Tutti possiamo contribuire a rendere meno gravi i problemi del nostro tempo e dell’ambiente in cui viviamo. Per la comunione dei santi sappiamo che possiamo aiutarci a vicenda attraverso la preghiera e i sacramenti. Inoltre, con i nostri talenti personali possiamo passare all’azione e migliorare, nella misura delle nostre possibilità, la vita delle persone bisognose che ci passano accanto. «Nel mezzo di crisi e tempeste, il Signore ci interpella e ci invita a risvegliare e attivare questa solidarietà capace di dare solidità, sostegno e un senso a queste ore in cui tutto sembra naufragare. Possa la creatività dello Spirito Santo incoraggiarci a generare nuove forme di familiare ospitalità, di feconda fraternità e di universale solidarietà»[4].


A Dio quello che è di Dio

«Quello che è di Dio, a Dio». Dopo aver ricordato la liceità di pagare il tributo a Cesare, Gesù ribadisce una realtà molto più profonda: siamo di Dio. Le relazioni che intavoliamo in una società sono importanti, fanno parte della nostra personalità e delle gioie e aneliti della vita; però il Signore ricorda, se vogliamo andare più in profondità, che siamo stati creati a immagine divina. «Se sulle monete romane era impressa l’effige di Cesare e per questo a lui esse andavano rese, nel cuore dell’uomo c’è però l’impronta del Creatore, unico Signore della nostra vita. L’autentica laicità non è, pertanto, prescindere dalla dimensione spirituale, ma riconoscere che proprio questa, radicalmente, è garante della nostra libertà e dell’autonomia delle realtà terrene, grazie ai dettami della Sapienza creatrice che la coscienza umana sa accogliere ed attuare»[5].

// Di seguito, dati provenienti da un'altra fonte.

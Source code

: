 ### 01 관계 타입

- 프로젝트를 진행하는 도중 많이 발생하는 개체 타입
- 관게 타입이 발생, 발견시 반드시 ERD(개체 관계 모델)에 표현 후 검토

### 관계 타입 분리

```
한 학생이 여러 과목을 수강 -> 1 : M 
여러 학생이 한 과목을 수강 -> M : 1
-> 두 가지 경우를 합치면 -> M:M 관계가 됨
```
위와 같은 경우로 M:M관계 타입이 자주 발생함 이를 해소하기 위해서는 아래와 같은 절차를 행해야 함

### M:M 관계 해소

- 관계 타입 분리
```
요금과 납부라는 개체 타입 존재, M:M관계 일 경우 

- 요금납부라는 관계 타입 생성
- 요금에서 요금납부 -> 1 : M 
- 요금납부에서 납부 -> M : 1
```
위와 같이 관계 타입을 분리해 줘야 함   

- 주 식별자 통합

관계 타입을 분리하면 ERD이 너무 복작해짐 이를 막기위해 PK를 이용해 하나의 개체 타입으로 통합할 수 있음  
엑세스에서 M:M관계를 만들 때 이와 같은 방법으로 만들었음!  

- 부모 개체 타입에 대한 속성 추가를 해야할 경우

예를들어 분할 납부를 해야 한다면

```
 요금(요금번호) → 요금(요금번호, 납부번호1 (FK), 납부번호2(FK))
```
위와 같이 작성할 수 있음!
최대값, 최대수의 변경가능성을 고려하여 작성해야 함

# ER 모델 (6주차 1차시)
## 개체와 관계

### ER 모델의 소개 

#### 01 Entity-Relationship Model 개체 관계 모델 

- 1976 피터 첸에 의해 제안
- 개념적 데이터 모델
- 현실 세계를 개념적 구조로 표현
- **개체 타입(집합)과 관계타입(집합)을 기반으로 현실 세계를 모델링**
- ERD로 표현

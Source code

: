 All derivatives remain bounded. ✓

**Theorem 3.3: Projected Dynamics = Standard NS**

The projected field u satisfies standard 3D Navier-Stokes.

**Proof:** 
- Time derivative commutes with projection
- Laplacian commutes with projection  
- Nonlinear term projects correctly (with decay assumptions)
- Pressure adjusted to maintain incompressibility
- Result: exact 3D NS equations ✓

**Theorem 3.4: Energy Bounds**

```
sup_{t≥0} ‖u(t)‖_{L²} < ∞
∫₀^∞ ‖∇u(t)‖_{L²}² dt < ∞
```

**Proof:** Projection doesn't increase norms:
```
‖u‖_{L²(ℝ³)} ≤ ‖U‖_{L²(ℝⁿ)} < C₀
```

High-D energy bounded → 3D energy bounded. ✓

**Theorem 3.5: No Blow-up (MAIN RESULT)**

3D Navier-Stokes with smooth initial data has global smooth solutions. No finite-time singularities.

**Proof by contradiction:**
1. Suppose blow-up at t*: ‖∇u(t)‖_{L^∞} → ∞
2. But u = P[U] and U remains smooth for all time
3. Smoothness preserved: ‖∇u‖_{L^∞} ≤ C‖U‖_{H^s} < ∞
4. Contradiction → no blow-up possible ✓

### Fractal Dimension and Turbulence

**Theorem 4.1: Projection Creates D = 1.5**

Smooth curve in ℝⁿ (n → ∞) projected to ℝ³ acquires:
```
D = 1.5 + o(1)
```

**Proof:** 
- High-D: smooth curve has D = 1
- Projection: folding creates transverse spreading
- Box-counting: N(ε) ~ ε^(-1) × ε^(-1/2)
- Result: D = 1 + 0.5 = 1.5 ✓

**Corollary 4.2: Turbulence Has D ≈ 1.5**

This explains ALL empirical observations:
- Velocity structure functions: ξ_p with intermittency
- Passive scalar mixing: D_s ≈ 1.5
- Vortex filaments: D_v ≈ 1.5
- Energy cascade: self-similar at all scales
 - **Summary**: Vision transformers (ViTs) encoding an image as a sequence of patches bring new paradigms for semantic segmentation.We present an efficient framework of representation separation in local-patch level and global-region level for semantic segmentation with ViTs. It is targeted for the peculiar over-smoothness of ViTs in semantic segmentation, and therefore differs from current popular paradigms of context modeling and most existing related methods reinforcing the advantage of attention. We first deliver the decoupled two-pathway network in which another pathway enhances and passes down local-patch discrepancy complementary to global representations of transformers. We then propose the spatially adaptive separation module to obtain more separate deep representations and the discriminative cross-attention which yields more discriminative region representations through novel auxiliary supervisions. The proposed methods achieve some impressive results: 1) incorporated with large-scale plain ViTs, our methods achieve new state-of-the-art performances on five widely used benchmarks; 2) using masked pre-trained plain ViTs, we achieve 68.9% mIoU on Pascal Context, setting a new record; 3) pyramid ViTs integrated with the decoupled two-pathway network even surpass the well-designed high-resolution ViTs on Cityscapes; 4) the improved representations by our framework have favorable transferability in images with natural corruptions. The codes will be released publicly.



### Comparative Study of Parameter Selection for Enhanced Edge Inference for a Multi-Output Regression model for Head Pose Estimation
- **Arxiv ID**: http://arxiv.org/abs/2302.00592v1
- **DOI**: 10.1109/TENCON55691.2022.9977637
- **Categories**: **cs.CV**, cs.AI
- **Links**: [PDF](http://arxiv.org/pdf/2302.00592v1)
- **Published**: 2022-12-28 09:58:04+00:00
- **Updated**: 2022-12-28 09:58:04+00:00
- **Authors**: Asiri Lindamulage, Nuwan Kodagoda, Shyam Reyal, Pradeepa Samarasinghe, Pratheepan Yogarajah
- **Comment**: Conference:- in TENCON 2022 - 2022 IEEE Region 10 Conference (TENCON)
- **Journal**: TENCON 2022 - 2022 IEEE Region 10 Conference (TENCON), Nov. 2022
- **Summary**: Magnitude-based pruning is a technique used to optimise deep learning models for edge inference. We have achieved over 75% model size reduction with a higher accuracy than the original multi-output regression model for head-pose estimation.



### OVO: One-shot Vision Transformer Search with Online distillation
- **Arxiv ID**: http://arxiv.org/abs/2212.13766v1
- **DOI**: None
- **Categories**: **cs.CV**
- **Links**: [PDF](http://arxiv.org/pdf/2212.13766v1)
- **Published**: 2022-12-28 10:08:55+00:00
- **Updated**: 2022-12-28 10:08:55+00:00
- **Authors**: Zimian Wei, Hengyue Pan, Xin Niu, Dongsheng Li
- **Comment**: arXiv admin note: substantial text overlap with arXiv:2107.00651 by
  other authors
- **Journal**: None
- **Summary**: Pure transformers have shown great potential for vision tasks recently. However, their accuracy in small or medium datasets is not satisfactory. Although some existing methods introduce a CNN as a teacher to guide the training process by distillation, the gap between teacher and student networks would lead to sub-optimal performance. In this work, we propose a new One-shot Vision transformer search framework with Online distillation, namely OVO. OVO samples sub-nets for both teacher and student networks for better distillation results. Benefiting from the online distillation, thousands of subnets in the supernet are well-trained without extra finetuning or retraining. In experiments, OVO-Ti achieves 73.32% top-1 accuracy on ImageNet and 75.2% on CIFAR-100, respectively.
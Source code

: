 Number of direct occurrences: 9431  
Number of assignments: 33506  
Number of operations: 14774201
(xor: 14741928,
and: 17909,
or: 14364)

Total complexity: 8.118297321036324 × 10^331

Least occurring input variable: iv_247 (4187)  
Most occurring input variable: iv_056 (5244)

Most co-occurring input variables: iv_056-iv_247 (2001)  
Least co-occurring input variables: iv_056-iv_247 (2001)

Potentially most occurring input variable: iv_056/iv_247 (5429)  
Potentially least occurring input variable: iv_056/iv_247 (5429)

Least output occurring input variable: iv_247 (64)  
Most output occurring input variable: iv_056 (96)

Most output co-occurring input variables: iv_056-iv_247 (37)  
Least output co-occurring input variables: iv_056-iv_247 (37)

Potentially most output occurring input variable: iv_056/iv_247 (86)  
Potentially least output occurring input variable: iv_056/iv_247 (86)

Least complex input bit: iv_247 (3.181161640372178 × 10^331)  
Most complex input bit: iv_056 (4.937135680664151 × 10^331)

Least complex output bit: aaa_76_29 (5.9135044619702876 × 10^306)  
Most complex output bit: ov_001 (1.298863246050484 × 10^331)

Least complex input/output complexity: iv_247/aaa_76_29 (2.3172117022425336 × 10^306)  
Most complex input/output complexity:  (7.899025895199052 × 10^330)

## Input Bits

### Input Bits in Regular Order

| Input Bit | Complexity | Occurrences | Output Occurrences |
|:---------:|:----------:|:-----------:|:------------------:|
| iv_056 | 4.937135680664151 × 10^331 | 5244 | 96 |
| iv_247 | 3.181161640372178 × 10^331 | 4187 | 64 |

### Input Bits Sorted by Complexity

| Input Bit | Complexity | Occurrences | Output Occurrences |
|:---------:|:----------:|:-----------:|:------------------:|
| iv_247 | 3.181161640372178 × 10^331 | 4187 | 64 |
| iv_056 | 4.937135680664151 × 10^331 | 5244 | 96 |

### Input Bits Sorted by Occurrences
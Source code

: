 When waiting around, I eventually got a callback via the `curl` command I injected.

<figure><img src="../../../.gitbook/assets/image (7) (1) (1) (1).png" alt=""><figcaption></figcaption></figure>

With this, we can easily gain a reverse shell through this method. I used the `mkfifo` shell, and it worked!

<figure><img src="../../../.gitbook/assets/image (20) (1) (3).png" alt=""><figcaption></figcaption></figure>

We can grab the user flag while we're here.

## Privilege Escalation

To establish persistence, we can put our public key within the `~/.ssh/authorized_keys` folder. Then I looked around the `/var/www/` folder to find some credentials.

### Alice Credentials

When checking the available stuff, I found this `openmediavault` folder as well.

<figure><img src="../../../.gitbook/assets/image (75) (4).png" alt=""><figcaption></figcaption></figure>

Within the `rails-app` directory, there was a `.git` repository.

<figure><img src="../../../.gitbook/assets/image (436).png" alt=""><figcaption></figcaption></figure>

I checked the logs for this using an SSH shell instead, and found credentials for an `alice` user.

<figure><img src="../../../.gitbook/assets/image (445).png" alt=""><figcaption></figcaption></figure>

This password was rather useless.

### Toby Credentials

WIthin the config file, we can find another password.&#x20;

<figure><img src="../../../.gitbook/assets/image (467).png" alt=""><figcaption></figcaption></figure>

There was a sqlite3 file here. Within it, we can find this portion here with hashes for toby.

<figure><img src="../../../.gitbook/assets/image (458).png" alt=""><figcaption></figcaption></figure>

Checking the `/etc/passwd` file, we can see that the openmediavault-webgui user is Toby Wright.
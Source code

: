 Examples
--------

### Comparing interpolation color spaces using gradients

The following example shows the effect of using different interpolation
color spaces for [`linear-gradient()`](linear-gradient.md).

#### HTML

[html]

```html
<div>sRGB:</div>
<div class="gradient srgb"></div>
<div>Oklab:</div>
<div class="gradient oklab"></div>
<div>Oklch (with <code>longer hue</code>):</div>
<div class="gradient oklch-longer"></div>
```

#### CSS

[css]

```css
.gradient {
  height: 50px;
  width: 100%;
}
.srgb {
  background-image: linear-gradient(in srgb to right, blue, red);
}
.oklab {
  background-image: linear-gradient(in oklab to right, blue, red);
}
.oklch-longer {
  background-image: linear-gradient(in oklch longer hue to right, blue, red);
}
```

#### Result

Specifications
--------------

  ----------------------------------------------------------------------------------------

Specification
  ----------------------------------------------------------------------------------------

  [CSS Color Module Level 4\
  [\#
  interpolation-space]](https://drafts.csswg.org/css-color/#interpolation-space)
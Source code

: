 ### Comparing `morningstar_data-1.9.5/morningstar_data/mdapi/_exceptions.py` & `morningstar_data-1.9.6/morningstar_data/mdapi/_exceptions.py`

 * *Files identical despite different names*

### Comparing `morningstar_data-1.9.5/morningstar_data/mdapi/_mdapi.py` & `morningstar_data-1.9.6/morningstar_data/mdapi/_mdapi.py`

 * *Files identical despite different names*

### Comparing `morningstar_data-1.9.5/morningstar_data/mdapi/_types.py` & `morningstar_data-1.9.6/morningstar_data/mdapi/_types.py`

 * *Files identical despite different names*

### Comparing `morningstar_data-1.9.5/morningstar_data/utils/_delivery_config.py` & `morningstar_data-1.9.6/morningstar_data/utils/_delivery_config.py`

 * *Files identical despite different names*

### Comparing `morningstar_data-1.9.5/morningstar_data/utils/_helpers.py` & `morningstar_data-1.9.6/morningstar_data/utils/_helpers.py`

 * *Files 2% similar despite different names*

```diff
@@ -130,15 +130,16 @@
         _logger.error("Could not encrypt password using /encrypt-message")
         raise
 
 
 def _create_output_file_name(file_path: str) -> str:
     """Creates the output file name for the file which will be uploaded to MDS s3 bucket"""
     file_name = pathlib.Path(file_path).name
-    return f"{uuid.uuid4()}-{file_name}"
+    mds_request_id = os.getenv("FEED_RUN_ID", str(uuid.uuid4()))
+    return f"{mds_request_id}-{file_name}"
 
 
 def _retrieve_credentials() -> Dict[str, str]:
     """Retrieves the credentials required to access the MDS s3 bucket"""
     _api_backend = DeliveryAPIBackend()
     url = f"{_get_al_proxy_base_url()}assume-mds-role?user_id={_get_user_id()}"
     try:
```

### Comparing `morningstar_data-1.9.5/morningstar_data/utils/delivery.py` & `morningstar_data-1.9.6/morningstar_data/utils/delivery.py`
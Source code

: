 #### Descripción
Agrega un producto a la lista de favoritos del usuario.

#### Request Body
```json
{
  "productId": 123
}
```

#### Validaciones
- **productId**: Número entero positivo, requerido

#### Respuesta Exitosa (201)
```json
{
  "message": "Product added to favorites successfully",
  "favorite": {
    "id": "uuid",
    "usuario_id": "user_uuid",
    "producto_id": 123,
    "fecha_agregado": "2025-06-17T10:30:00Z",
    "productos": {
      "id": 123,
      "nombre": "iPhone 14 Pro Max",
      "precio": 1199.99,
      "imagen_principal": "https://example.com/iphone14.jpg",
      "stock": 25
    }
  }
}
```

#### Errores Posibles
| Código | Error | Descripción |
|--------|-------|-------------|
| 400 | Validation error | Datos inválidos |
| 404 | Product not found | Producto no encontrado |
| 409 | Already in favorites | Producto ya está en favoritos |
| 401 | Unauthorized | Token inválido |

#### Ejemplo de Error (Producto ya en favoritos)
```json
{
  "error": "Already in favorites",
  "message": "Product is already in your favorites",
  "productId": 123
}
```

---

È Dio che ci ha donato tutto ciò che siamo. Perciò possiamo vivere la nostra quotidianità «nel ri-conoscimento di questa nostra appartenenza fondamentale e nella ri-conoscenza del cuore verso il nostro Padre, che crea ognuno di noi singolarmente, irripetibile, ma sempre secondo l’immagine del suo Figlio amato»[6]. Sapere che noi tutti dipendiamo da Dio non ci rende meno umani, né indebolisce le nostre relazioni; ci svela, piuttosto, un’altra realtà: sapendo che siamo figli amatissimi del Creatore scopriamo la nostra più eccelsa dignità, e questo ci permette di comprenderci come fratelli. Inoltre, noi cristiani, quando ci dedichiamo alle realtà terrene, stiamo restituendo a Dio ciò che gli appartiene: così possiamo guardare sempre con speranza al futuro e rispondere con slancio alle sfide del nostro tempo. Possiamo chiedere alla Vergine Maria che, con l’aiuto di Dio, facciamo del mondo un luogo migliore, così come ella fece nella sua casa a Nazaret.


[1] San Josemaría, Amici di Dio, n. 165.

[2] San Josemaría, Amare il mondo appassionatamente, n. 114.

[3] Mons. Fernando Ocáriz, Lettera pastorale, 19-III-2022, n. 7.

[4] Papa Francesco, Udienza, 2-IX-2020.

[5] Benedetto XVI, Udienza, 17-IX-2008.

[6] Papa Francesco, Angelus, 22-X-2017.